Copy out each line of the data below in which "many" appears.

Data extract →
::::::::::

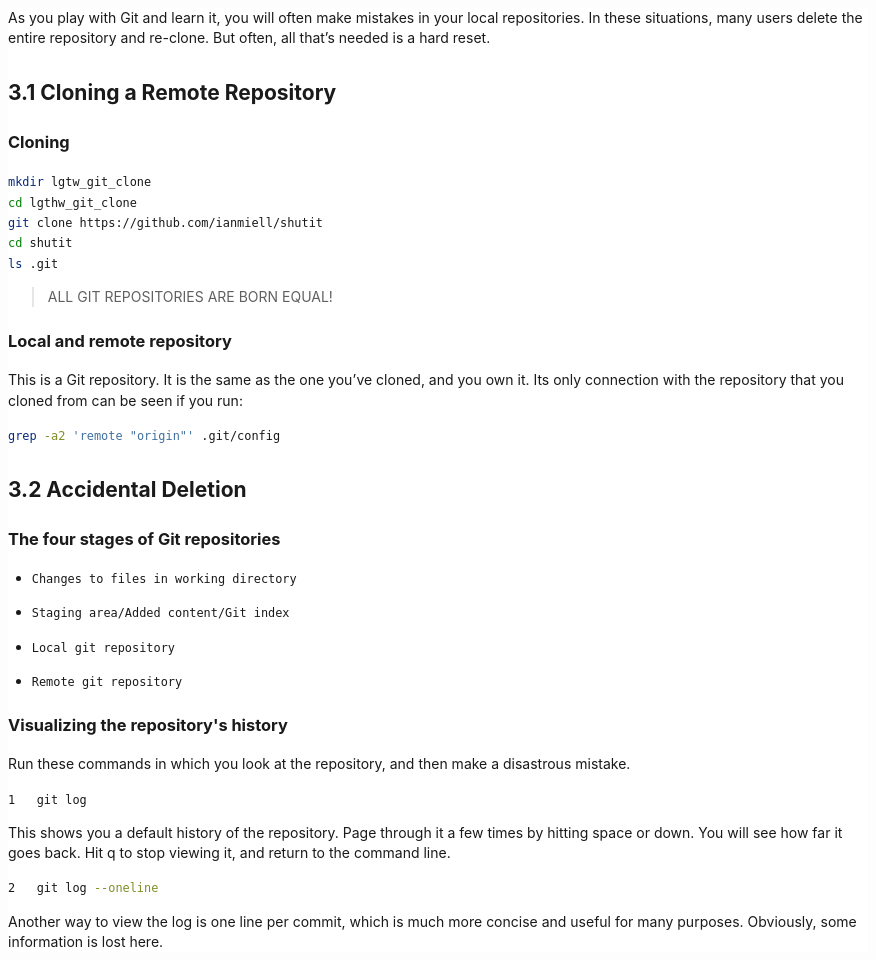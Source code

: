 As you play with Git and learn it, you will often make mistakes in your local repositories. In these situations, many users delete the entire repository and re-clone. But often, all that’s needed is a hard reset.

## 3.1 Cloning a Remote Repository

### Cloning

```bash
mkdir lgtw_git_clone
cd lgthw_git_clone
git clone https://github.com/ianmiell/shutit
cd shutit
ls .git
```

> ALL GIT REPOSITORIES ARE BORN EQUAL!

### Local and remote repository

This is a Git repository. It is the same as the one you’ve cloned, and you own it. Its only connection with the repository that you cloned from can be seen if you run:

```bash
grep -a2 'remote "origin"' .git/config
```

## 3.2 Accidental Deletion

### The four stages of Git repositories

* `Changes to files in working directory`

* `Staging area/Added content/Git index`

* `Local git repository`

* `Remote git repository`


### Visualizing the repository's history

Run these commands in which you look at the repository, and then make a disastrous mistake.
```bash
1   git log
```

This shows you a default history of the repository. Page through it a few times by hitting space or down. You will see how far it goes back. Hit q to stop viewing it, and return to the command line.
```bash
2   git log --oneline
```

Another way to view the log is one line per commit, which is much more concise and useful for many purposes. Obviously, some information is lost here.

::::::::::

Result of this task →
: As you play with Git and learn it, you will often make mistakes in your local repositories. In these situations, many users delete the entire repository and re-clone. But often, all that’s needed is a hard reset.
Another way to view the log is one line per commit, which is much more concise and useful for many purposes. Obviously, some information is lost here.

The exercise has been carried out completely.